As in every conflict since the dawn of history, the tragedies and atrocities of Partition were accompanied by an outpouring of sexual savagery and rape. Tens of thousands of girls and women were seized from refugee columns, crowded trains and isolated villages in the widest scale kidnapping of modern times. If a women was Sikh or Hindu, her abduction usually was followed by a religious ceremony… a forced conversion to make her worthy of her Muslim captor’s home or harem. The Sikh’s tenth guru specifically instructed his followers against sexual intercourse with Muslim women in an attempt to prevent what happened in the Punjab. The Sikhs ignored the guru’s admonishment and gave free rein to their fantasies, falling upon Muslim women everywhere; this resulted in the legend that Muslim women were capable of particular sexual prowess.
Winston Churchill, who had always opposed Indian freedom, commented on the spectacle of the people: “…who had dwelt in peace for generations under the broad, tolerant and impartial rule of the British Crown, throwing themselves on each other ‘with the ferocity of cannibals’”. It is ironic that Churchill and the British ruling class who had engineered the Partition and were responsible for this holocaust could so callously insult the people of the subcontinent.
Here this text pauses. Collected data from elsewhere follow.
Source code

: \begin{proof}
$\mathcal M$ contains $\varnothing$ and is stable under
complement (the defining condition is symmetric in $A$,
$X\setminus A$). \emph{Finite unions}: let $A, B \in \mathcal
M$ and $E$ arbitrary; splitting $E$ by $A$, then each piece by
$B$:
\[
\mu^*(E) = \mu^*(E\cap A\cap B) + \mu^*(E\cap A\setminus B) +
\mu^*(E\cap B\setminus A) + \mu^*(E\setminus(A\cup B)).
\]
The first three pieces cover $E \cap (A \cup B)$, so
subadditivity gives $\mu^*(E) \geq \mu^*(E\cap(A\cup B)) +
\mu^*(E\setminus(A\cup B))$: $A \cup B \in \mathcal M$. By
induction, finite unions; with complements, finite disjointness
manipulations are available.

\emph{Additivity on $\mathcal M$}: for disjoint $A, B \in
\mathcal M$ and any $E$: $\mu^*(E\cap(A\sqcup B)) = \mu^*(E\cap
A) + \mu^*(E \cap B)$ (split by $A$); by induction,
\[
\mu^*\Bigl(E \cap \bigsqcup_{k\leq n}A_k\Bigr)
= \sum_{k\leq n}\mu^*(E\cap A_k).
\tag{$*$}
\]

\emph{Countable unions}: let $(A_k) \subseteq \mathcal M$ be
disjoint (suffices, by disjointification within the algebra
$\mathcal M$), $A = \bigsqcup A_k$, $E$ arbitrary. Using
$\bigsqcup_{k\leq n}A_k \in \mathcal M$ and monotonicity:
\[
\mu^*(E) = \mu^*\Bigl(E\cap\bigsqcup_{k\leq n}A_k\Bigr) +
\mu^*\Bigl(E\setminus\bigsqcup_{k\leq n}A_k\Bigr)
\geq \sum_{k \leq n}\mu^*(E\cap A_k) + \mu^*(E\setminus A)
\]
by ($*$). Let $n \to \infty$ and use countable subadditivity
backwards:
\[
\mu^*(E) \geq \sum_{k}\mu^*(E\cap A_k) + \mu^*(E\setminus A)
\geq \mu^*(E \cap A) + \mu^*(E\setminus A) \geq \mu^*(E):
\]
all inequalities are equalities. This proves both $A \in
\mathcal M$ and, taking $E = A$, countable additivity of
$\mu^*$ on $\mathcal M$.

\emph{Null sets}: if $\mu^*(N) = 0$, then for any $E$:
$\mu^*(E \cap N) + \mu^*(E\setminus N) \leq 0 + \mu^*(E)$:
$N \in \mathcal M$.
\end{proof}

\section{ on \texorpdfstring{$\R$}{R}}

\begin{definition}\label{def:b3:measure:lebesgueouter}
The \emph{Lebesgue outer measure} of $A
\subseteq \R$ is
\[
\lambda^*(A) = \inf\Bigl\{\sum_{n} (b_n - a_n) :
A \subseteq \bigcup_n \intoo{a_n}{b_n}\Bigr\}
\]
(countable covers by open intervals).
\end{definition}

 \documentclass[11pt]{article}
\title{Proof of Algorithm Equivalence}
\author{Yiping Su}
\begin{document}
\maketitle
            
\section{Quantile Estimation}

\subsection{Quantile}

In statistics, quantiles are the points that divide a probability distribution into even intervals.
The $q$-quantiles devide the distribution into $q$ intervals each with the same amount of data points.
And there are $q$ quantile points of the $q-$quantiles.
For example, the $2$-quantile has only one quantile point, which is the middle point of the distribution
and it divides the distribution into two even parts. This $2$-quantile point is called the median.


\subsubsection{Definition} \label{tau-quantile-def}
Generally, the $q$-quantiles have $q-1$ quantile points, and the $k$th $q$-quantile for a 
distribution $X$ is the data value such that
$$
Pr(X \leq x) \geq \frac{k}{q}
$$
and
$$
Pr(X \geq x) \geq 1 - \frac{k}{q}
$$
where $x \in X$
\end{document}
They were responsible for this tragedy and yet they used it to justify the colonialisation of India. Jinnah, Nehru, Gandhi, Patel, Liaqat Ali Khan, Sir Sayed Ahmed Khan, Nishtar and all those leaders from the Hindu and Muslim ruling elites had glorified the British imperialist Raj in India. The CPI’s leadership had failed to come up to the tasks posed by history: crippled by Stalinism it had lost its way. Margaret Thatcher, the former Prime Minister of Britain during the Common Wealth Conference at Kuala Lumpur in October 1989, said with characteristic bluntness in an interview with Sky television: “Britain is attacked as exploiting the colonies. I sometimes think they were jolly lucky it was us who colonised them and not other people.”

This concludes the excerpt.